During a panel discussion at the AMOS Conference here Sept. 21, Richard DalBello, director of the Office of Space Commerce, emphasized the progress the office has made on creating the Traffic Coordination System for Space (TraCSS) that will take over civil space safety responsibilities currently held by the Defense Department. TraCSS is slated to begin initial services in the fourth quarter of 2024.

Much of that has been focused on getting personnel and funding. “When I started, there was almost no staff,” said DalBello, who took over as director of the office in May 2022. The office has been slowly but steadily hiring and has a goal of 50 people by next year. Many of them will work in two TraCSS operations centers, the locations of which have not yet been determined.

That hiring is enabled by an increased budget: $70 million in fiscal year 2023, less than the $87 million requested but far more than $16 million it received in 2022. “We have made good use of that budget,” he argued.

That includes spending much of it on commercial services. DalBello said Sept. 21 that the office, which requested $88 million in fiscal year 2024, projects spending $17 million of that on commercial infrastructure and $41 million on commercial space situational awareness data, services and pathfinders to support TraCSS.

TraCSS, though, will rely extensively on government resources as well, particularly data from the Defense Department. “We could not be where we are without DOD and NASA,” he said, with NASA handling research and development activities linked to TraCSS.

A Space Force official on the panel pledged increased support for TraCSS. Barbara Golf, strategic advisor for space domain awareness, said the Space Force would provide more accurate catalog information to the Commerce Department to go into its database than what it currently makes publicly available through the Space-Track service.

“We are working to get the high-accuracy catalog released to the DOC, machine to machine, starting in the spring of next year, every four hours indefinitely,” she said. “They will have everything they need in order to be seeded for spaceflight safety. They can then augment with commercial data.”

Gen. Chance Saltzman, chief of space operations for the Space Force, said in a separate media briefing at the conference Sept. 20 that he was satisfied with the focus the Commerce Department was devoting to establishing TraCSS, in part because it has risen to the attention of Commerce Secretary Gina Raimondo.

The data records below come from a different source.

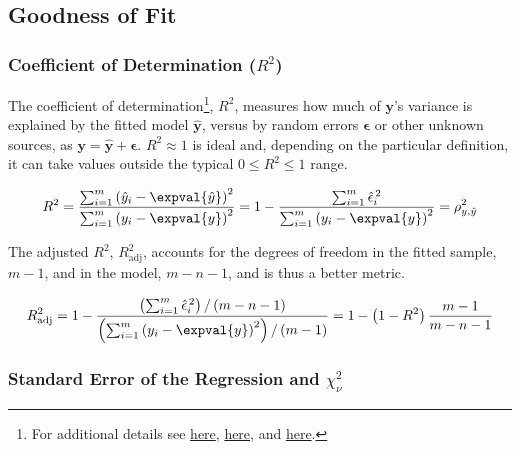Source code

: \subsection{Goodness of Fit}
\label{regression:linear:goodness_of_fit}

\subsubsection{Coefficient of Determination ($R^{2}$)}
\label{regression:linear:goodness_of_fit:R2}

The coefficient of determination\footnote{For additional details see
\href{https://economictheoryblog.com/2014/11/05/the-coefficient-of-determination-latex-r2/}{here},
\href{https://economictheoryblog.com/2014/11/05/proof/}{here}, and
\href{http://people.duke.edu/~rnau/rsquared.htm}{here}.}, $R^{2}$,
measures how much of $\mathbf{y}$'s variance is explained by the fitted model $\hat{\mathbf{y}}$,
versus by random errors $\mathbf{\epsilon}$ or other unknown sources,
as $\mathbf{y} = \hat{\mathbf{y}} + \mathbf{\epsilon}$.
$R^{2} \approx 1$ is ideal and, depending on the particular definition,
it can take values outside the typical $0 \leq R^{2} \leq 1$ range.

\begin{equation}\label{eq:regression:linear:goodness_of_fit:R2}
R^{2} = \frac{
\sum_{i=1}^{m} \left(\hat{y}_{i} - \expval{\hat{y}}\right)^{2}
}{
\sum_{i=1}^{m} \left(y_{i} - \expval{y}\right)^{2}
} = 1 - \frac{
\sum_{i=1}^{m} \hat{\epsilon}_{i}^{\,2}
}{
\sum_{i=1}^{m} \left(y_{i} - \expval{y}\right)^{2}
} = \rho_{y,\hat{y}}^{2}
\end{equation}

The adjusted $R^{2}$, $R^{2}_{\text{adj}}$, accounts for the degrees of freedom in the
fitted sample, $m-1$, and in the model, $m-n-1$, and is thus a better metric.

\begin{equation}\label{eq:regression:linear:goodness_of_fit:R2_adj}
R^{2}_{\text{adj}} = 1 - \frac{
\left(\sum_{i=1}^{m} \hat{\epsilon}_{i}^{\,2}\right)/\left(m-n-1\right)
}{
\left(\sum_{i=1}^{m} \left(y_{i} - \expval{y}\right)^{2}\right)/\left(m-1\right)
}
= 1 - \left(1-R^{2}\right)\frac{m-1}{m-n-1}
\end{equation}

\subsubsection{Standard Error of the Regression and $\chi_{\nu}^{2}$}
\label{regression:linear:goodness_of_fit:reduced_chi2}

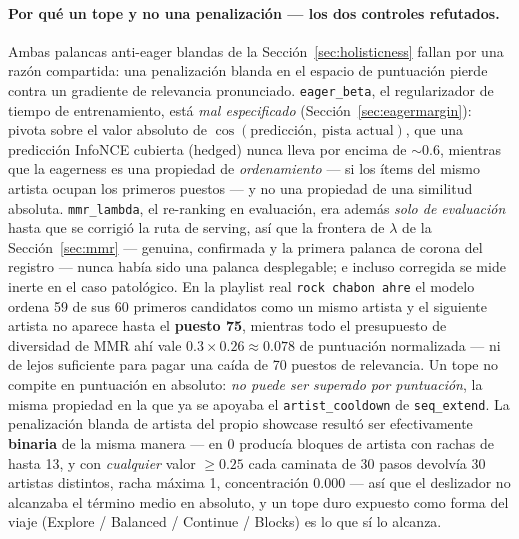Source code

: \documentclass[11pt]{article}
\begin{document}
\paragraph{Por qué un tope y no una penalización --- los dos controles
refutados.} Ambas palancas anti-eager blandas de la
Sección~\ref{sec:holisticness} fallan por una razón compartida: una penalización
blanda en el espacio de puntuación pierde contra un gradiente de relevancia
pronunciado. \texttt{eager\_beta}, el regularizador de tiempo de entrenamiento,
está \emph{mal especificado} (Sección~\ref{sec:eagermargin}): pivota sobre el
valor absoluto de
$\cos(\text{predicción},\ \text{pista actual})$, que una predicción InfoNCE
cubierta (hedged) nunca lleva por encima de ${\sim}0.6$, mientras que la
eagerness es una propiedad de \emph{ordenamiento} --- si los ítems del mismo
artista ocupan los primeros puestos --- y no una propiedad de una similitud
absoluta. \texttt{mmr\_lambda}, el re-ranking en evaluación, era además
\emph{solo de evaluación} hasta que se corrigió la ruta de serving, así que la
frontera de $\lambda$ de la Sección~\ref{sec:mmr} --- genuina, confirmada y la
primera palanca de corona del registro --- nunca había sido una palanca
desplegable; e incluso
corregida se mide inerte en el caso patológico. En la playlist real
\texttt{rock chabon ahre} el modelo ordena \num{59} de sus \num{60} primeros
candidatos como un mismo artista y el siguiente artista no aparece hasta el
\textbf{puesto \num{75}}, mientras todo el presupuesto de diversidad de MMR ahí
vale $\num{0.3}\times\num{0.26}\approx\num{0.078}$ de puntuación normalizada ---
ni de lejos suficiente para pagar una caída de 70 puestos de relevancia. Un tope
no compite en puntuación en absoluto: \emph{no puede ser superado por
puntuación}, la misma propiedad en la que ya se apoyaba el
\texttt{artist\_cooldown} de \texttt{seq\_extend}. La penalización blanda de
artista del propio showcase resultó ser efectivamente \textbf{binaria} de la
misma manera --- en \num{0} producía bloques de artista con rachas de hasta
\num{13}, y con \emph{cualquier} valor $\ge\num{0.25}$ cada caminata de 30 pasos
devolvía \num{30} artistas distintos, racha máxima \num{1}, concentración
\num{0.000} --- así que el deslizador no alcanzaba el término medio en absoluto,
y un tope duro expuesto como forma del viaje (Explore / Balanced / Continue /
Blocks) es lo que sí lo alcanza.
\end{document}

“She talked very knowledgeably about it, which is very encouraging. That means it’s on her radar. It means she understands what resource outlays are going to be required,” he said. “I’m really encouraged mostly because of the leadership that she’s shown with taking on that mission. They’ve got money. They’re investing the money in the things that they should be.”

While the Office of Space Commerce has talked about having an initial version of TraCSS ready by late 2024, Saltzman said he was not rushing them to establish it. “We’ve got this covered. It’ll be about when they’re ready to take this on because it’s important,” he said. “I just know how tough it is, and mostly we’re going to have to continue to do it anyway for our own purposes.”

Having the Commerce Department taking over civil space safety activities dates back to Space Policy Directive (SPD) 3 in 2018. Progress was initially slow because of a lack of funding and questions by some in Congress about whether Commerce was the best agency to host that capability.

The policy was a “canary in a coal mine,” said Diane Howard, director of commercial space policy on the National Space Council, during a keynote at the conference Sept. 20. It raised issues about funding and the roles of both government and the private sector, she said, issues that have expanded beyond space traffic coordination.

“I think some of those early days of SPD-3 being an unfunded mandate forced a lot of those early conversations about how to make that transition, to be more creative,” she said. “Some of that is baked into the conops now.”